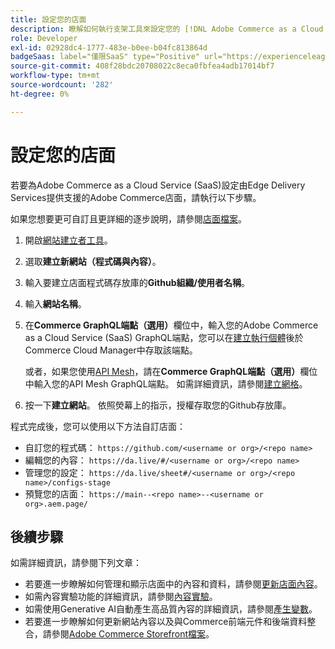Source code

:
 ```yaml
---
title: 設定您的店面
description: 瞭解如何執行支架工具來設定您的 [!DNL Adobe Commerce as a Cloud Service] 店面。
role: Developer
exl-id: 02928dc4-1777-483e-b0ee-b04fc813864d
badgeSaas: label="僅限SaaS" type="Positive" url="https://experienceleague.adobe.com/zh-hant/docs/commerce/user-guides/product-solutions" tooltip="僅適用於Adobe Commerce as a Cloud Service和Adobe Commerce Optimizer專案(Adobe管理的SaaS基礎結構)。"
source-git-commit: 408f28bdc20708022c8eca0fbfea4adb17014bf7
workflow-type: tm+mt
source-wordcount: '282'
ht-degree: 0%

---
```


# 設定您的店面

若要為Adobe Commerce as a Cloud Service (SaaS)設定由Edge Delivery Services提供支援的Adobe Commerce店面，請執行以下步驟。

如果您想要更可自訂且更詳細的逐步說明，請參閱[店面檔案](https://experienceleague.adobe.com/developer/commerce/storefront/get-started/?lang=zh-Hant)。

1. 開啟[網站建立者工具](https://da.live/app/adobe-commerce/storefront-tools/tools/site-creator/site-creator)。

1. 選取&#x200B;**建立新網站（程式碼與內容）**。

1. 輸入要建立店面程式碼存放庫的&#x200B;**Github組織/使用者名稱**。

1. 輸入&#x200B;**網站名稱**。

1. 在&#x200B;**Commerce GraphQL端點（選用）**&#x200B;欄位中，輸入您的Adobe Commerce as a Cloud Service (SaaS) GraphQL端點，您可以在[建立執行個體](./getting-started.md#create-an-instance)後於Commerce Cloud Manager中存取該端點。

   或者，如果您使用[API Mesh](https://developer.adobe.com/graphql-mesh-gateway/mesh/basic)，請在&#x200B;**Commerce GraphQL端點（選用）**&#x200B;欄位中輸入您的API Mesh GraphQL端點。 如需詳細資訊，請參閱[建立網格](https://developer.adobe.com/graphql-mesh-gateway/mesh/basic/create-mesh)。

1. 按一下&#x200B;**建立網站**。 依照熒幕上的指示，授權存取您的Github存放庫。

程式完成後，您可以使用以下方法自訂店面：

* 自訂您的程式碼： `https://github.com/<username or org>/<repo name>`
* 編輯您的內容： `https://da.live/#/<username or org>/<repo name>`
* 管理您的設定： `https://da.live/sheet#/<username or org>/<repo name>/configs-stage`
* 預覽您的店面： `https://main--<repo name>--<username or org>.aem.page/`

## 後續步驟

如需詳細資訊，請參閱下列文章：

* 若要進一步瞭解如何管理和顯示店面中的內容和資料，請參閱[更新店面內容](./use-cases.md#update-storefront-content)。
* 如需內容實驗功能的詳細資訊，請參閱[內容實驗](./use-cases.md#contextual-experimentation)。
* 如需使用Generative AI自動產生高品質內容的詳細資訊，請參閱[產生變數](./use-cases.md#generate-variations)。
* 若要進一步瞭解如何更新網站內容以及與Commerce前端元件和後端資料整合，請參閱[Adobe Commerce Storefront檔案](https://experienceleague.adobe.com/developer/commerce/storefront/?lang=zh-Hant)。
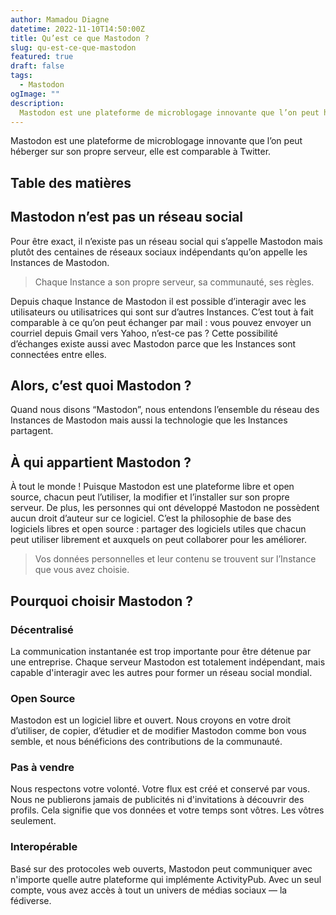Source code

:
 ```yaml
---
author: Mamadou Diagne
datetime: 2022-11-10T14:50:00Z
title: Qu’est ce que Mastodon ?
slug: qu-est-ce-que-mastodon
featured: true
draft: false
tags:
  - Mastodon
ogImage: ""
description:
  Mastodon est une plateforme de microblogage innovante que l’on peut héberger sur son propre serveur, elle est comparable à Twitter et Tumblr.
---
```


Mastodon est une plateforme de microblogage innovante que l’on peut héberger sur son propre serveur, elle est comparable à Twitter.

## Table des matières

## Mastodon n’est pas un réseau social

Pour être exact, il n’existe pas un réseau social qui s’appelle Mastodon mais plutôt des centaines de réseaux sociaux indépendants qu’on appelle les Instances de Mastodon.

> Chaque Instance a son propre serveur, sa communauté, ses règles.

Depuis chaque Instance de Mastodon il est possible d’interagir avec les utilisateurs ou utilisatrices qui sont sur d’autres Instances. C’est tout à fait comparable à ce qu’on peut échanger par mail : vous pouvez envoyer un courriel depuis Gmail vers Yahoo, n’est-ce pas ? Cette possibilité d’échanges existe aussi avec Mastodon parce que les Instances sont connectées entre elles.

## Alors, c’est quoi Mastodon ?

Quand nous disons “Mastodon”, nous entendons l’ensemble du réseau des Instances de Mastodon mais aussi la technologie que les Instances partagent.

## À qui appartient Mastodon ?

À tout le monde ! Puisque Mastodon est une plateforme libre et open source, chacun peut l’utiliser, la modifier et l’installer sur son propre serveur. De plus, les personnes qui ont développé Mastodon ne possèdent aucun droit d’auteur sur ce logiciel. C’est la philosophie de base des logiciels libres et open source : partager des logiciels utiles que chacun peut utiliser librement et auxquels on peut collaborer pour les améliorer.

> Vos données personnelles et leur contenu se trouvent sur l’Instance que vous avez choisie.

## Pourquoi choisir Mastodon ?

### Décentralisé

La communication instantanée est trop importante pour être détenue par une entreprise. Chaque serveur Mastodon est totalement indépendant, mais capable d'interagir avec les autres pour former un réseau social mondial.

### Open Source

Mastodon est un logiciel libre et ouvert. Nous croyons en votre droit d’utiliser, de copier, d’étudier et de modifier Mastodon comme bon vous semble, et nous bénéficions des contributions de la communauté.

### Pas à vendre

Nous respectons votre volonté. Votre flux est créé et conservé par vous. Nous ne publierons jamais de publicités ni d'invitations à découvrir des profils. Cela signifie que vos données et votre temps sont vôtres. Les vôtres seulement.

### Interopérable

Basé sur des protocoles web ouverts, Mastodon peut communiquer avec n'importe quelle autre plateforme qui implémente ActivityPub. Avec un seul compte, vous avez accès à tout un univers de médias sociaux — la fédiverse.
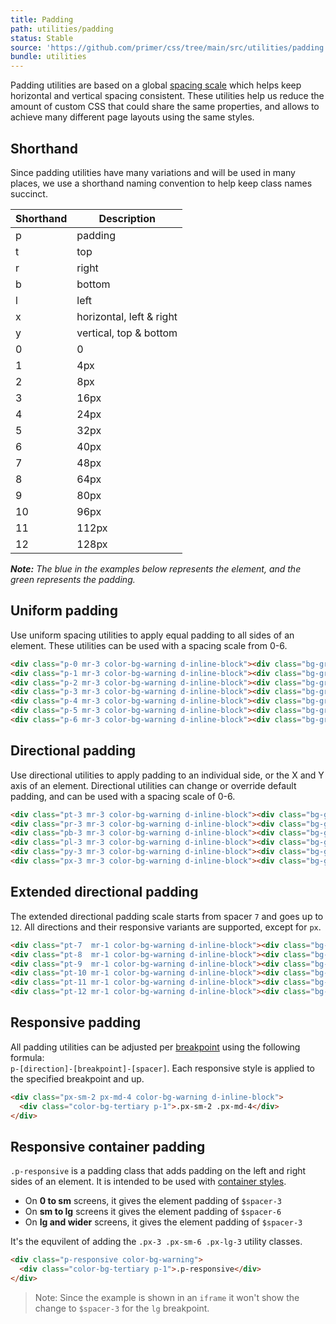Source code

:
 ```yaml
---
title: Padding
path: utilities/padding
status: Stable
source: 'https://github.com/primer/css/tree/main/src/utilities/padding.scss'
bundle: utilities
---
```


Padding utilities are based on a global [spacing scale](/support/spacing) which helps keep horizontal and vertical spacing consistent. These utilities help us reduce the amount of custom CSS that could share the same properties, and allows to achieve many different page layouts using the same styles.



## Shorthand

Since padding utilities have many variations and will be used in many places, we use a shorthand naming convention to help keep class names succinct.

| Shorthand | Description |
| --- | --- |
| p | padding |
| t | top |
| r | right |
| b | bottom |
| l | left |
| x | horizontal, left & right |
| y | vertical, top & bottom |
| 0 | 0 |
| 1 | 4px |
| 2 | 8px |
| 3 | 16px |
| 4 | 24px |
| 5 | 32px |
| 6 | 40px |
| 7   | 48px  |
| 8   | 64px  |
| 9   | 80px  |
| 10  | 96px  |
| 11  | 112px |
| 12  | 128px |

_**Note:** The blue in the examples below represents the element, and the green represents the padding._

## Uniform padding

Use uniform spacing utilities to apply equal padding to all sides of an element. These utilities can be used with a spacing scale from 0-6.

```html live
<div class="p-0 mr-3 color-bg-warning d-inline-block"><div class="bg-gray p-1">.p-0</div></div>
<div class="p-1 mr-3 color-bg-warning d-inline-block"><div class="bg-gray p-1">.p-1</div></div>
<div class="p-2 mr-3 color-bg-warning d-inline-block"><div class="bg-gray p-1">.p-2</div></div>
<div class="p-3 mr-3 color-bg-warning d-inline-block"><div class="bg-gray p-1">.p-3</div></div>
<div class="p-4 mr-3 color-bg-warning d-inline-block"><div class="bg-gray p-1">.p-4</div></div>
<div class="p-5 mr-3 color-bg-warning d-inline-block"><div class="bg-gray p-1">.p-5</div></div>
<div class="p-6 mr-3 color-bg-warning d-inline-block"><div class="bg-gray p-1">.p-6</div></div>
```

## Directional padding

Use directional utilities to apply padding to an individual side, or the X and Y axis of an element. Directional utilities can change or override default padding, and can be used with a spacing scale of 0-6.

```html live
<div class="pt-3 mr-3 color-bg-warning d-inline-block"><div class="bg-gray p-1">.pt-3</div></div>
<div class="pr-3 mr-3 color-bg-warning d-inline-block"><div class="bg-gray p-1">.pr-3</div></div>
<div class="pb-3 mr-3 color-bg-warning d-inline-block"><div class="bg-gray p-1">.pb-3</div></div>
<div class="pl-3 mr-3 color-bg-warning d-inline-block"><div class="bg-gray p-1">.pl-3</div></div>
<div class="py-3 mr-3 color-bg-warning d-inline-block"><div class="bg-gray p-1">.py-3</div></div>
<div class="px-3 mr-3 color-bg-warning d-inline-block"><div class="bg-gray p-1">.px-3</div></div>
```

## Extended directional padding

The extended directional padding scale starts from spacer `7` and goes up to `12`. All directions and their responsive variants are supported, except for `px`.

```html live
<div class="pt-7  mr-1 color-bg-warning d-inline-block"><div class="bg-gray p-1">.pt-7</div></div>
<div class="pt-8  mr-1 color-bg-warning d-inline-block"><div class="bg-gray p-1">.pt-8</div></div>
<div class="pt-9  mr-1 color-bg-warning d-inline-block"><div class="bg-gray p-1">.pt-9</div></div>
<div class="pt-10 mr-1 color-bg-warning d-inline-block"><div class="bg-gray p-1">.pt-10</div></div>
<div class="pt-11 mr-1 color-bg-warning d-inline-block"><div class="bg-gray p-1">.pt-11</div></div>
<div class="pt-12 mr-1 color-bg-warning d-inline-block"><div class="bg-gray p-1">.pt-12</div></div>
```


## Responsive padding

All padding utilities can be adjusted per [breakpoint](/support/breakpoints) using the following formula: <br /> `p-[direction]-[breakpoint]-[spacer]`. Each responsive style is applied to the specified breakpoint and up.

```html live
<div class="px-sm-2 px-md-4 color-bg-warning d-inline-block">
  <div class="color-bg-tertiary p-1">.px-sm-2 .px-md-4</div>
</div>
```

## Responsive container padding

`.p-responsive` is a padding class that adds padding on the left and right sides of an element. It is intended to be used with [container styles](/objects/grid#containers).

- On **0 to sm** screens, it gives the element padding of `$spacer-3`
- On **sm to lg** screens it gives the element padding of `$spacer-6`
- On **lg and wider** screens, it gives the element padding of `$spacer-3`

It's the equvilent of adding the `.px-3 .px-sm-6 .px-lg-3` utility classes.

```html live
<div class="p-responsive color-bg-warning">
  <div class="color-bg-tertiary p-1">.p-responsive</div>
</div>
```

> Note: Since the example is shown in an `iframe` it won't show the change to `$spacer-3` for the `lg` breakpoint.
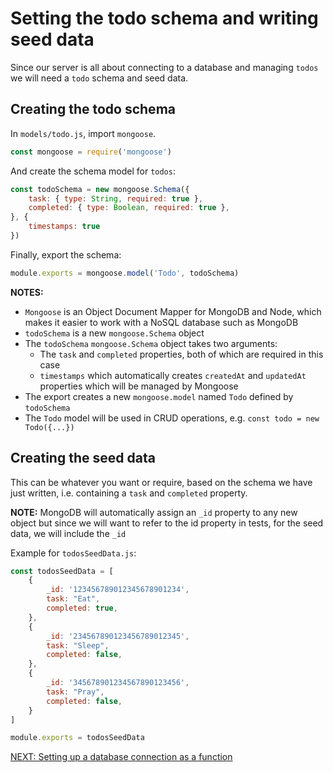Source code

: # Setting the todo schema and writing seed data

Since our server is all about connecting to a database and managing `todos` we will need a `todo` schema and seed data.

## Creating the todo schema

In `models/todo.js`, import `mongoose`.

```javascript
const mongoose = require('mongoose')
```

And create the schema model for `todos`:

```javascript
const todoSchema = new mongoose.Schema({
    task: { type: String, required: true },
    completed: { type: Boolean, required: true },
}, {
    timestamps: true
})
```

Finally, export the schema:
```javascript
module.exports = mongoose.model('Todo', todoSchema)
```

**NOTES:**
- `Mongoose` is an Object Document Mapper for MongoDB and Node, which makes it easier to work with a NoSQL database such as MongoDB
- `todoSchema` is a new `mongoose.Schema` object
- The `todoSchema` `mongoose.Schema` object takes two arguments:
  - The `task` and `completed` properties, both of which are required in this case
  - `timestamps` which automatically creates `createdAt` and `updatedAt` properties which will be managed by Mongoose
- The export creates a new `mongoose.model` named `Todo` defined by `todoSchema`
- The `Todo` model will be used in CRUD operations, e.g. `const todo = new Todo({...})`

## Creating the seed data

This can be whatever you want or require, based on the schema we have just written, i.e. containing a `task` and `completed` property.

**NOTE:** MongoDB will automatically assign an `_id` property to any new object but since we will want to refer to the id property in tests, for the seed data, we will include the `_id`

Example for `todosSeedData.js`:

```javascript
const todosSeedData = [
    {
        _id: '123456789012345678901234',
        task: "Eat",
        completed: true,
    },
    {
        _id: '234567890123456789012345',
        task: "Sleep",
        completed: false,
    },
    {
        _id: '345678901234567890123456',
        task: "Pray",
        completed: false,
    }
]

module.exports = todosSeedData
```

[NEXT: Setting up a database connection as a function](1e_setUp_databaseConnection)
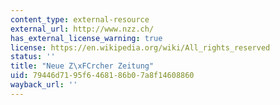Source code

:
 ```yaml
---
content_type: external-resource
external_url: http://www.nzz.ch/
has_external_license_warning: true
license: https://en.wikipedia.org/wiki/All_rights_reserved
status: ''
title: "Neue Z\xFCrcher Zeitung"
uid: 79446d71-95f6-4681-86b0-7a8f14608860
wayback_url: ''
---
```

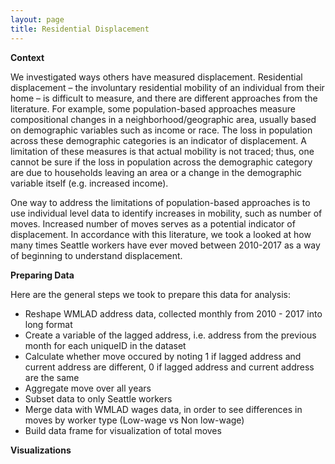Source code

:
 ```yaml
---
layout: page
title: Residential Displacement
---
```


**Context**

We investigated ways others have measured displacement. Residential displacement – the involuntary residential mobility of an individual from their home – is difficult to measure, and there are different approaches from the literature.  For example, some population-based approaches measure compositional changes in a neighborhood/geographic area, usually based on demographic variables such as income or race.  The loss in population across these demographic categories is an indicator of displacement. A limitation of these measures is that actual mobility is not traced; thus, one cannot be sure if the loss in population across the demographic category are due to households leaving an area or a change in the demographic variable itself (e.g. increased income).

One way to address the limitations of population-based approaches is to use individual level data to identify increases in mobility, such as number of moves. Increased number of moves serves as a potential indicator of displacement. In accordance with this literature, we took a looked at how many times Seattle workers have ever moved between 2010-2017 as a way of beginning to understand displacement.

**Preparing Data**

Here are the general steps we took to prepare this data for analysis:
  - Reshape WMLAD address data, collected monthly from 2010 - 2017 into long format
  - Create a variable of the lagged address, i.e. address from the previous month for each uniqueID in the dataset
  - Calculate whether move occured by noting 1 if lagged address and current address are different, 0 if lagged address and current address are the same
  - Aggregate move over all years 
  - Subset data to only Seattle workers
  - Merge data with WMLAD wages data, in order to see differences in moves by worker type (Low-wage vs Non low-wage)
  - Build data frame for visualization of total moves

**Visualizations**
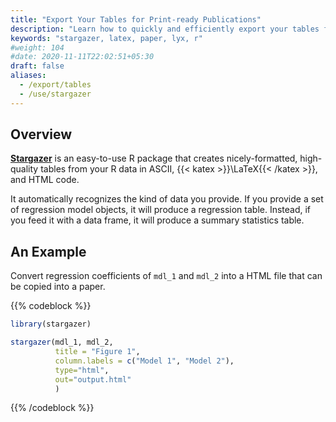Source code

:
 ```yaml
---
title: "Export Your Tables for Print-ready Publications"
description: "Learn how to quickly and efficiently export your tables for your paper."
keywords: "stargazer, latex, paper, lyx, r"
#weight: 104
#date: 2020-11-11T22:02:51+05:30
draft: false
aliases:
  - /export/tables
  - /use/stargazer
---
```


## Overview

**[Stargazer](https://www.rdocumentation.org/packages/stargazer/versions/5.2.2/topics/stargazer)** is an easy-to-use R package that creates nicely-formatted, high-quality tables from your R data in ASCII, {{< katex >}}\LaTeX{{< /katex >}}, and HTML code.

It automatically recognizes the kind of data you provide. If you provide a set of regression model objects, it will produce a regression table. Instead, if you feed it with a data frame, it will produce a summary statistics table.

## An Example

Convert regression coefficients of `mdl_1` and `mdl_2` into a HTML file that can be copied into a paper.

{{% codeblock %}}
```R
library(stargazer)

stargazer(mdl_1, mdl_2,
          title = "Figure 1",
          column.labels = c("Model 1", "Model 2"),
          type="html",
          out="output.html"  
          )
```
{{% /codeblock %}}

_ _ _ _ _ _ _

> _Your assignment_
An exact printout of the entries is wanted, covering the first line through the line holding "程式完成後，您可以使用以下方法自訂店面：", with pictures kept out of it.

> _Solution for this exercise_
Source code

:
 ```yaml
---
title: 設定您的店面
description: 瞭解如何執行支架工具來設定您的 [!DNL Adobe Commerce as a Cloud Service] 店面。
role: Developer
exl-id: 02928dc4-1777-483e-b0ee-b04fc813864d
badgeSaas: label="僅限SaaS" type="Positive" url="https://experienceleague.adobe.com/zh-hant/docs/commerce/user-guides/product-solutions" tooltip="僅適用於Adobe Commerce as a Cloud Service和Adobe Commerce Optimizer專案(Adobe管理的SaaS基礎結構)。"
source-git-commit: 408f28bdc20708022c8eca0fbfea4adb17014bf7
workflow-type: tm+mt
source-wordcount: '282'
ht-degree: 0%

---
```


# 設定您的店面

若要為Adobe Commerce as a Cloud Service (SaaS)設定由Edge Delivery Services提供支援的Adobe Commerce店面，請執行以下步驟。

如果您想要更可自訂且更詳細的逐步說明，請參閱[店面檔案](https://experienceleague.adobe.com/developer/commerce/storefront/get-started/?lang=zh-Hant)。

1. 開啟[網站建立者工具](https://da.live/app/adobe-commerce/storefront-tools/tools/site-creator/site-creator)。

1. 選取&#x200B;**建立新網站（程式碼與內容）**。

1. 輸入要建立店面程式碼存放庫的&#x200B;**Github組織/使用者名稱**。

1. 輸入&#x200B;**網站名稱**。

1. 在&#x200B;**Commerce GraphQL端點（選用）**&#x200B;欄位中，輸入您的Adobe Commerce as a Cloud Service (SaaS) GraphQL端點，您可以在[建立執行個體](./getting-started.md#create-an-instance)後於Commerce Cloud Manager中存取該端點。

   或者，如果您使用[API Mesh](https://developer.adobe.com/graphql-mesh-gateway/mesh/basic)，請在&#x200B;**Commerce GraphQL端點（選用）**&#x200B;欄位中輸入您的API Mesh GraphQL端點。 如需詳細資訊，請參閱[建立網格](https://developer.adobe.com/graphql-mesh-gateway/mesh/basic/create-mesh)。

1. 按一下&#x200B;**建立網站**。 依照熒幕上的指示，授權存取您的Github存放庫。

程式完成後，您可以使用以下方法自訂店面：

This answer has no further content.